The Demons defeated the Ironmen 15-10 in the final, which was held Apr. 7 at the Iroquois Lacrosse Arena, the Six Nations-based facility where both the Ohsweken and Iroquois sides played their home contests.
“It was probably the most relaxing weekend I had all year,” Hill said.
The Demons and Ironmen made a bit of history this season, even before they met in the CLax final. They were the first two professional sports franchises in North America to feature rosters made up exclusively of Native players. The fact the Ohsweken/Iroquois final materialized was a bit of a surprise.
That’s because the Ironmen had struggled early on during the season. And they managed to place fourth in the regular season standings despite having a losing record, 6-8. But the Iroquois squad then pulled off a playoff shocker, upsetting the top-ranked Durham Turfdogs from Oshawa 17-9 in their semi-final match.
The third-seeded Demons, who registered an 8-6 regular season mark, advanced to the championship match by edging the second-ranked Brampton Inferno 17-16 in their semi-final contest.
The two other teams that competed in the first season of the CLax were the Oshawa Machine and the Brampton-based Peel Avengers.
The Demons and Ironmen were not the only ones to share the same facility. The Turfdogs and Machine both called Oshawa’s General Motors Centre their home. And the Inferno and Avengers staged their home contests at Brampton’s Powerade Centre.
Like the Ohsweken and Iroquois franchises, the Oshawa- and Brampton-based clubs also had just one director of operations for both teams. Hill was ecstatic both of the Native clubs were the ones who advanced to the CLax final.
“I really felt good for the community,” Hill said. About 1,500 people attended the final. “We were pretty pleased with the attendance.”
During the regular season an average of about 400 people were attending the Demons and Ironmen games.
Hill said for some of those spectators who took in the championship match, it was difficult to figure out which team to cheer for.
“A lot of family members had players on both teams,” he said.
That included Hill himself. His son Blue was a member of the Ironmen. And he had five relatives on the Demons’ roster – either cousins or nephews. Family and friends of the Attwood family were also torn about who to support. Chris Attwood is one of the offensive stars of the Demons while his older brother Mike is the goaltender for the Ironmen.
The younger Attwood was the one celebrating after the final as he collected five points, including three goals, leading his side to victory in the championship match. Both Attwood brothers though were presented with some prestigious individual awards.
Chris Attwood, who won the league scoring race with 71 points (35 goals, 36 assists) in 12 games, was chosen as the league’s most outstanding player. And Mike Attwood was deemed the most valuable player in the league. He started the season as a runner with the Ironmen and played seven games in that position. But the former goalie was convinced to don the pads once again and went between the pipes for the final nine Ironmen regular season games and both playoff contests.

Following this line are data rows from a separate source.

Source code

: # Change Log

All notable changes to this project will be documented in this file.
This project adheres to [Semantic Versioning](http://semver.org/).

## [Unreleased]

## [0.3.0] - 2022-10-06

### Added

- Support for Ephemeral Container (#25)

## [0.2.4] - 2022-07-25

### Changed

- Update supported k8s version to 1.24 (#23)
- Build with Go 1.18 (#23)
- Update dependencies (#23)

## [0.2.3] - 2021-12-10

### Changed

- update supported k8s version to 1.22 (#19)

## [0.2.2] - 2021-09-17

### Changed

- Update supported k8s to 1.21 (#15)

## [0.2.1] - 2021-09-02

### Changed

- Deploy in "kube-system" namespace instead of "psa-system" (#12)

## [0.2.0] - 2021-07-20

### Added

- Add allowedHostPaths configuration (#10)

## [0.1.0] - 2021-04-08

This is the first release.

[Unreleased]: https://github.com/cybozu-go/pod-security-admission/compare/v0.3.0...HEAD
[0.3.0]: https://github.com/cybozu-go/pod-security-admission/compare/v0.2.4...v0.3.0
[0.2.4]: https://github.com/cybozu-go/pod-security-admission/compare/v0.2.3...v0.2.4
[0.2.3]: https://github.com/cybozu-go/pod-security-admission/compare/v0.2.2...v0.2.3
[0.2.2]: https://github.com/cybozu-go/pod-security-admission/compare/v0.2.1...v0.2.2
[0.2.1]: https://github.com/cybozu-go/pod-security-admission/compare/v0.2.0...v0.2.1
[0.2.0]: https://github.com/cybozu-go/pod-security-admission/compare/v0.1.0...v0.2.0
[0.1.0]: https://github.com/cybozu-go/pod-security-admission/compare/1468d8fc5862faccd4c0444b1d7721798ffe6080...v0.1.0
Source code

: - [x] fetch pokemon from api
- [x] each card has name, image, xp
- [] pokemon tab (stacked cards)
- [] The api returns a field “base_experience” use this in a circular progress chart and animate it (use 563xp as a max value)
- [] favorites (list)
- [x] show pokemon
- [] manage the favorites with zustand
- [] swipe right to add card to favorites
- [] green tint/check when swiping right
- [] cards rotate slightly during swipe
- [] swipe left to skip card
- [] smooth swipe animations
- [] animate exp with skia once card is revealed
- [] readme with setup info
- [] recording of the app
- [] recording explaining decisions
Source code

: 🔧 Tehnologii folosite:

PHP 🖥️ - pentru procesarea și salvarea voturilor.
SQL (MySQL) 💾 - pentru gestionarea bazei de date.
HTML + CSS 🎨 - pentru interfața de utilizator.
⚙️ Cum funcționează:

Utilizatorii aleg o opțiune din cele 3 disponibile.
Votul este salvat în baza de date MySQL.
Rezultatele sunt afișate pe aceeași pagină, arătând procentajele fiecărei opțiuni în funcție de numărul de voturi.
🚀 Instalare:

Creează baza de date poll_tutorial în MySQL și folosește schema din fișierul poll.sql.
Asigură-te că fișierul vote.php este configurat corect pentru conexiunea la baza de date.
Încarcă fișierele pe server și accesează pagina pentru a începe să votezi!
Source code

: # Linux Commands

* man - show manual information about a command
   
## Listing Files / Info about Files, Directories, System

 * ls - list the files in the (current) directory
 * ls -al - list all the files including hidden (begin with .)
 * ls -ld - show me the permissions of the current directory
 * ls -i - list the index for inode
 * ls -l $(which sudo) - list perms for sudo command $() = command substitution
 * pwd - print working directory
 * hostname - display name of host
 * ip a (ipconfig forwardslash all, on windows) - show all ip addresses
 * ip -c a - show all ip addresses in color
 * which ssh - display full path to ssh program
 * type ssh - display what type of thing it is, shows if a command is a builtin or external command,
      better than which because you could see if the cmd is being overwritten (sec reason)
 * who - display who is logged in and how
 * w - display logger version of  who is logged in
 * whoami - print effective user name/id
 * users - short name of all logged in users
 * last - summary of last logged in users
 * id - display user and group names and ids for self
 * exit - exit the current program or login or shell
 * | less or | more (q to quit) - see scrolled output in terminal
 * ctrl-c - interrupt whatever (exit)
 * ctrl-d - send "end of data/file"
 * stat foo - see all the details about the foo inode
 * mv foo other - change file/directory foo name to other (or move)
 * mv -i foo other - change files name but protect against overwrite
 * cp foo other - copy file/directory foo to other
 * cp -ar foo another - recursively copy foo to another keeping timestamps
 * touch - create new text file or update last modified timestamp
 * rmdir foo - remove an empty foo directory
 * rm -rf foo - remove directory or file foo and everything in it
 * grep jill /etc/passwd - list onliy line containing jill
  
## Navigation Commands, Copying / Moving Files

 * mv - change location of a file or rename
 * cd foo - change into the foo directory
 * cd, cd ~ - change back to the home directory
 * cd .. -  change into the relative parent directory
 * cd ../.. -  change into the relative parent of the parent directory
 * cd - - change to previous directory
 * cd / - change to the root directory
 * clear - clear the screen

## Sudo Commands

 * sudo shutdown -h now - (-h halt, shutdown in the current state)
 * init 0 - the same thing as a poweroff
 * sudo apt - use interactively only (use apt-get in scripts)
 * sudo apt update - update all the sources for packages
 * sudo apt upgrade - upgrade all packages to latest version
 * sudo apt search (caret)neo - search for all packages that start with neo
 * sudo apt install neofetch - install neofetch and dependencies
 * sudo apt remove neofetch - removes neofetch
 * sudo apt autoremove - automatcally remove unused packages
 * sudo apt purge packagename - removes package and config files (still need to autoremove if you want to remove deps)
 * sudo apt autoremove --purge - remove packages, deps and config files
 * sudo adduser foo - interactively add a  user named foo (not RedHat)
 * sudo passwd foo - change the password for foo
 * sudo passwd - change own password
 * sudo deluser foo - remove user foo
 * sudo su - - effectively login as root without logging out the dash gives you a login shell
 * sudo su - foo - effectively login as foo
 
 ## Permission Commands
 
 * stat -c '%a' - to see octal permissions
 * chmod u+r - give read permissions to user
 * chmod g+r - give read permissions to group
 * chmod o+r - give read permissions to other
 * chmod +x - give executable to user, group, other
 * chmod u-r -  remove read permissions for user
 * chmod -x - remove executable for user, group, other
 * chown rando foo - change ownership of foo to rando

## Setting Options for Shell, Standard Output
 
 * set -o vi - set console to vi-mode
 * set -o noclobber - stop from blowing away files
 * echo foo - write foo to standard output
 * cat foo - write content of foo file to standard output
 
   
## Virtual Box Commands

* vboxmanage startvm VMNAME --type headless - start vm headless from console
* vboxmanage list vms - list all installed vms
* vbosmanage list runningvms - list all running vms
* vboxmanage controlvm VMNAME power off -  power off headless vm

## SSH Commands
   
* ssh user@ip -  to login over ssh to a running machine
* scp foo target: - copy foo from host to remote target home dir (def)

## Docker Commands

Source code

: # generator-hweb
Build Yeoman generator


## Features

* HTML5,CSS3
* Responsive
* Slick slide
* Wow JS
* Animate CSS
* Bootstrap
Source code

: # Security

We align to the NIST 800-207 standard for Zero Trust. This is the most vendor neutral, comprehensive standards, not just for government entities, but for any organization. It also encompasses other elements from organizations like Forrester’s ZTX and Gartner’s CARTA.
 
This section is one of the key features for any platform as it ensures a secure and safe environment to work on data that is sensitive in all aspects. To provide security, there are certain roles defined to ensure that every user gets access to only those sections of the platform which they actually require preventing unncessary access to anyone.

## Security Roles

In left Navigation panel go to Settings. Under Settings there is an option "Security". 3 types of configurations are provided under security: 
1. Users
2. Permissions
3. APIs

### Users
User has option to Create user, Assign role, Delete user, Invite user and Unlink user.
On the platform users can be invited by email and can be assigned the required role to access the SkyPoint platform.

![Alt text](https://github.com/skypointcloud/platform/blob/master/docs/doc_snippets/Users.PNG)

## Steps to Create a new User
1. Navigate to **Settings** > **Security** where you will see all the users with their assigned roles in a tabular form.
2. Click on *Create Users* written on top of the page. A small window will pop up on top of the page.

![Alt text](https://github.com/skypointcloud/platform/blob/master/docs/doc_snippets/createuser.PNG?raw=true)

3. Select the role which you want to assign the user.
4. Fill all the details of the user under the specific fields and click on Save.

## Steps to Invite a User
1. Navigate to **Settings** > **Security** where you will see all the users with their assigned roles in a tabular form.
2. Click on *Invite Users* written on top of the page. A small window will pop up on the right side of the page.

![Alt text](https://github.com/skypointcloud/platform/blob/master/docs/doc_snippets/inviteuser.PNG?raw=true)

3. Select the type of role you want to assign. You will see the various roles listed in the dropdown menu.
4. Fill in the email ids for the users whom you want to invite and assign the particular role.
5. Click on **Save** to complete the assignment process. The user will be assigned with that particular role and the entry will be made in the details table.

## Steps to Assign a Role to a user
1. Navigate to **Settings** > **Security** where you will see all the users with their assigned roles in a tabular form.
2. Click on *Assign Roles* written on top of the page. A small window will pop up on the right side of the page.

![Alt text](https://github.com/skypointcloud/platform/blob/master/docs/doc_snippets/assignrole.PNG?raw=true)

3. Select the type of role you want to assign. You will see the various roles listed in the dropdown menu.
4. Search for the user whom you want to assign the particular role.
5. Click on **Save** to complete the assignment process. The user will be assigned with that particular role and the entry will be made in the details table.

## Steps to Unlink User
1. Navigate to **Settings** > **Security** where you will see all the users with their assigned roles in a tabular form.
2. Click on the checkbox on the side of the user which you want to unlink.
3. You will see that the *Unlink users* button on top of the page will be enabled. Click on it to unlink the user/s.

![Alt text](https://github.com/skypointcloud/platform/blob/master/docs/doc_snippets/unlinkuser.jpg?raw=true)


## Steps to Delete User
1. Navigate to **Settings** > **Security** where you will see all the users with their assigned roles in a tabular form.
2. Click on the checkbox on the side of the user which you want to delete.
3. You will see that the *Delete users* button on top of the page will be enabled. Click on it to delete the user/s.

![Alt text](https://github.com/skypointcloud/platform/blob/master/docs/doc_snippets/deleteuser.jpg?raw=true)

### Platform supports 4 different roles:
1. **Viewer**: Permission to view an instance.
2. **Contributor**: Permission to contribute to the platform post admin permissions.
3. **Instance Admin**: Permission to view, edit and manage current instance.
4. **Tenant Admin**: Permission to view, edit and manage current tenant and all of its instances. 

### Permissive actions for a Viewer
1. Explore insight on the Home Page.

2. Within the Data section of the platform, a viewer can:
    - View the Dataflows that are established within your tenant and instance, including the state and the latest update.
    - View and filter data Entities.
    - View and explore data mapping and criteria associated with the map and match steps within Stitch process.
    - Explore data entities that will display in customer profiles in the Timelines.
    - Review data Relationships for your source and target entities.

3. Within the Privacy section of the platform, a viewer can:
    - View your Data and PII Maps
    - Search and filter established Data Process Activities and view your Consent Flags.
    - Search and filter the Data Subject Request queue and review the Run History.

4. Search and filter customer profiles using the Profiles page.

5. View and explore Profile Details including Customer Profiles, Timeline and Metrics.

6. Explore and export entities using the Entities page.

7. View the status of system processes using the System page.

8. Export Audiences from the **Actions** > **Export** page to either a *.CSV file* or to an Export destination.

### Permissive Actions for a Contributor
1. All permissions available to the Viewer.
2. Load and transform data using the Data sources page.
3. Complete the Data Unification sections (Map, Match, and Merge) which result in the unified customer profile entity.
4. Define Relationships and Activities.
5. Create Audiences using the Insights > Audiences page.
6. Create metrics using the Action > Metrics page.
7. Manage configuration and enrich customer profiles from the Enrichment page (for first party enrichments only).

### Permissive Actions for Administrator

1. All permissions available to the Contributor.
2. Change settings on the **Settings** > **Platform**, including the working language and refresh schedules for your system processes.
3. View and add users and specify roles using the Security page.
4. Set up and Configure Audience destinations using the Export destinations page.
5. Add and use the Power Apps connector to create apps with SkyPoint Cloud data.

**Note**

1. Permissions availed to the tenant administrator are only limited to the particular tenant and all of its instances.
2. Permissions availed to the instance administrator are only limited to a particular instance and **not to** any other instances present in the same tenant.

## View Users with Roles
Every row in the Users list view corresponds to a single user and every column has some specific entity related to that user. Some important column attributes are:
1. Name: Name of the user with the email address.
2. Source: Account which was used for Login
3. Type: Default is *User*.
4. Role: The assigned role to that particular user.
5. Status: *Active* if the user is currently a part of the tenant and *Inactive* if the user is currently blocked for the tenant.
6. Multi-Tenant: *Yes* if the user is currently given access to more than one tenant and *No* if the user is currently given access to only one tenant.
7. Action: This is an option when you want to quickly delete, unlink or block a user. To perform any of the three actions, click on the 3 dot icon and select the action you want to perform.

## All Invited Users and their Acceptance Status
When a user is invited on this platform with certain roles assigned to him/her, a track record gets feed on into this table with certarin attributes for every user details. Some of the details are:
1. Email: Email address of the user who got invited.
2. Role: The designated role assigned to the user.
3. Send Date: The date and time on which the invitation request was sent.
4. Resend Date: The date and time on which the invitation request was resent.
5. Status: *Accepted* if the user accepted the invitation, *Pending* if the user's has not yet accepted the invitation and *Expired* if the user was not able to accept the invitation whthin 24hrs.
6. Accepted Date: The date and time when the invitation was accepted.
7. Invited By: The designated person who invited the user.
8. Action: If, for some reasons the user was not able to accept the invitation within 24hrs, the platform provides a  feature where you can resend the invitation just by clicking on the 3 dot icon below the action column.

Though Hill had wanted both the Demons and Ironmen to qualify for the CLax final, he said both organizations had to overcome some obstacles to get there. The Ohsweken and Iroquois sides were tweaking their lineups with various Native players throughout the year. The other four squads, however, were constantly making roster changes that included individuals from another established pro circuit, the National Lacrosse League.
“They were coming in and out of their lineups,” Hill said of players with NLL experience. “Us being all-Native, we weren’t really able to participate in that. We were limited in that capacity.”